Task requirements -> When a line in the listing contains the string "from", pick it out and copy it.

Records to process ->

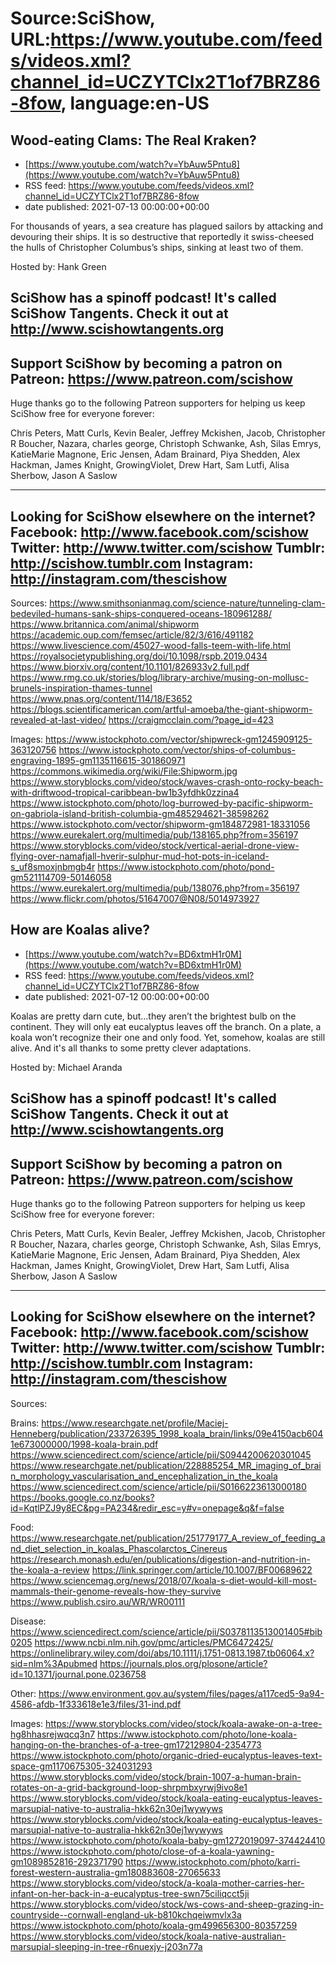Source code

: # Source:SciShow, URL:https://www.youtube.com/feeds/videos.xml?channel_id=UCZYTClx2T1of7BRZ86-8fow, language:en-US

## Wood-eating Clams: The Real Kraken?
 - [https://www.youtube.com/watch?v=YbAuw5Pntu8](https://www.youtube.com/watch?v=YbAuw5Pntu8)
 - RSS feed: https://www.youtube.com/feeds/videos.xml?channel_id=UCZYTClx2T1of7BRZ86-8fow
 - date published: 2021-07-13 00:00:00+00:00

For thousands of years, a sea creature has plagued sailors by attacking and devouring their ships. It is so destructive that reportedly it swiss-cheesed the hulls of Christopher Columbus’s ships, sinking at least two of them.

Hosted by: Hank Green

SciShow has a spinoff podcast! It's called SciShow Tangents. Check it out at http://www.scishowtangents.org
----------
Support SciShow by becoming a patron on Patreon: https://www.patreon.com/scishow
----------
Huge thanks go to the following Patreon supporters for helping us keep SciShow free for everyone forever:

Chris Peters, Matt Curls, Kevin Bealer, Jeffrey Mckishen, Jacob, Christopher R Boucher, Nazara, charles george, Christoph Schwanke, Ash, Silas Emrys, KatieMarie Magnone, Eric Jensen, Adam Brainard, Piya Shedden, Alex Hackman, James Knight, GrowingViolet, Drew Hart, Sam Lutfi, Alisa Sherbow, Jason A Saslow

----------
Looking for SciShow elsewhere on the internet?
Facebook: http://www.facebook.com/scishow
Twitter: http://www.twitter.com/scishow
Tumblr: http://scishow.tumblr.com
Instagram: http://instagram.com/thescishow
----------
Sources:
https://www.smithsonianmag.com/science-nature/tunneling-clam-bedeviled-humans-sank-ships-conquered-oceans-180961288/
https://www.britannica.com/animal/shipworm
https://academic.oup.com/femsec/article/82/3/616/491182
https://www.livescience.com/45027-wood-falls-teem-with-life.html
https://royalsocietypublishing.org/doi/10.1098/rspb.2019.0434
https://www.biorxiv.org/content/10.1101/826933v2.full.pdf
https://www.rmg.co.uk/stories/blog/library-archive/musing-on-mollusc-brunels-inspiration-thames-tunnel
https://www.pnas.org/content/114/18/E3652
https://blogs.scientificamerican.com/artful-amoeba/the-giant-shipworm-revealed-at-last-video/
https://craigmcclain.com/?page_id=423

Images:
https://www.istockphoto.com/vector/shipwreck-gm1245909125-363120756
https://www.istockphoto.com/vector/ships-of-columbus-engraving-1895-gm1135116615-301860971
https://commons.wikimedia.org/wiki/File:Shipworm.jpg
https://www.storyblocks.com/video/stock/waves-crash-onto-rocky-beach-with-driftwood-tropical-caribbean-bw1b3yfdhk0zzina4
https://www.istockphoto.com/photo/log-burrowed-by-pacific-shipworm-on-gabriola-island-british-columbia-gm485294621-38598262
https://www.istockphoto.com/vector/shipworm-gm184872981-18331056
https://www.eurekalert.org/multimedia/pub/138165.php?from=356197
https://www.storyblocks.com/video/stock/vertical-aerial-drone-view-flying-over-namafjall-hverir-sulphur-mud-hot-pots-in-iceland-s_uf8smoxjnbmgb4r
https://www.istockphoto.com/photo/pond-gm521114709-50146058
https://www.eurekalert.org/multimedia/pub/138076.php?from=356197
https://www.flickr.com/photos/51647007@N08/5014973927

## How are Koalas alive?
 - [https://www.youtube.com/watch?v=BD6xtmH1r0M](https://www.youtube.com/watch?v=BD6xtmH1r0M)
 - RSS feed: https://www.youtube.com/feeds/videos.xml?channel_id=UCZYTClx2T1of7BRZ86-8fow
 - date published: 2021-07-12 00:00:00+00:00

Koalas are pretty darn cute, but...they aren’t the brightest bulb on the continent. They will only eat eucalyptus leaves off the branch. On a plate, a koala won’t recognize their one and only food.  Yet, somehow, koalas are still alive. And it's all thanks to some pretty clever adaptations.

Hosted by: Michael Aranda

SciShow has a spinoff podcast! It's called SciShow Tangents. Check it out at http://www.scishowtangents.org
----------
Support SciShow by becoming a patron on Patreon: https://www.patreon.com/scishow
----------
Huge thanks go to the following Patreon supporters for helping us keep SciShow free for everyone forever:

Chris Peters, Matt Curls, Kevin Bealer, Jeffrey Mckishen, Jacob, Christopher R Boucher, Nazara, charles george, Christoph Schwanke, Ash, Silas Emrys, KatieMarie Magnone, Eric Jensen, Adam Brainard, Piya Shedden, Alex Hackman, James Knight, GrowingViolet, Drew Hart, Sam Lutfi, Alisa Sherbow, Jason A Saslow

----------
Looking for SciShow elsewhere on the internet?
Facebook: http://www.facebook.com/scishow
Twitter: http://www.twitter.com/scishow
Tumblr: http://scishow.tumblr.com
Instagram: http://instagram.com/thescishow
----------
Sources:

Brains:
https://www.researchgate.net/profile/Maciej-Henneberg/publication/233726395_1998_koala_brain/links/09e4150acb6041e673000000/1998-koala-brain.pdf
https://www.sciencedirect.com/science/article/pii/S0944200620301045
https://www.researchgate.net/publication/228885254_MR_imaging_of_brain_morphology_vascularisation_and_encephalization_in_the_koala
https://www.sciencedirect.com/science/article/pii/S0166223613000180
https://books.google.co.nz/books?id=KqtlPZJ9y8EC&pg=PA234&redir_esc=y#v=onepage&q&f=false

Food:
https://www.researchgate.net/publication/251779177_A_review_of_feeding_and_diet_selection_in_koalas_Phascolarctos_Cinereus
https://research.monash.edu/en/publications/digestion-and-nutrition-in-the-koala-a-review
https://link.springer.com/article/10.1007/BF00689622
https://www.sciencemag.org/news/2018/07/koala-s-diet-would-kill-most-mammals-their-genome-reveals-how-they-survive
https://www.publish.csiro.au/WR/WR00111

Disease:
https://www.sciencedirect.com/science/article/pii/S0378113513001405#bib0205
https://www.ncbi.nlm.nih.gov/pmc/articles/PMC6472425/
https://onlinelibrary.wiley.com/doi/abs/10.1111/j.1751-0813.1987.tb06064.x?sid=nlm%3Apubmed
https://journals.plos.org/plosone/article?id=10.1371/journal.pone.0236758

Other:
https://www.environment.gov.au/system/files/pages/a117ced5-9a94-4586-afdb-1f333618e1e3/files/31-ind.pdf

Images:
https://www.storyblocks.com/video/stock/koala-awake-on-a-tree-hg8hhasrejwqcq3n7
https://www.istockphoto.com/photo/lone-koala-hanging-on-the-branches-of-a-tree-gm172129804-2354773
https://www.istockphoto.com/photo/organic-dried-eucalyptus-leaves-text-space-gm1170675305-324031293
https://www.storyblocks.com/video/stock/brain-1007-a-human-brain-rotates-on-a-grid-background-loop-shrpmbxyrwj9ivo8e1
https://www.storyblocks.com/video/stock/koala-eating-eucalyptus-leaves-marsupial-native-to-australia-hkk62n30ej1wywyws
https://www.storyblocks.com/video/stock/koala-eating-eucalyptus-leaves-marsupial-native-to-australia-hkk62n30ej1wywyws
https://www.istockphoto.com/photo/koala-baby-gm1272019097-374424410
https://www.istockphoto.com/photo/close-of-a-koala-yawning-gm1089852816-292371790
https://www.istockphoto.com/photo/karri-forest-western-australia-gm180883608-27065633
https://www.storyblocks.com/video/stock/a-koala-mother-carries-her-infant-on-her-back-in-a-eucalyptus-tree-swn75ciliqcct5ji
https://www.storyblocks.com/video/stock/ws-cows-and-sheep-grazing-in-countryside--cornwall-england-uk-b810kchqeiwmvlx3a
https://www.istockphoto.com/photo/koala-gm499656300-80357259
https://www.storyblocks.com/video/stock/koala-native-australian-marsupial-sleeping-in-tree-r6nuexjy-j203n77a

Exercise answer ->
https://www.eurekalert.org/multimedia/pub/138165.php?from=356197
https://www.eurekalert.org/multimedia/pub/138076.php?from=356197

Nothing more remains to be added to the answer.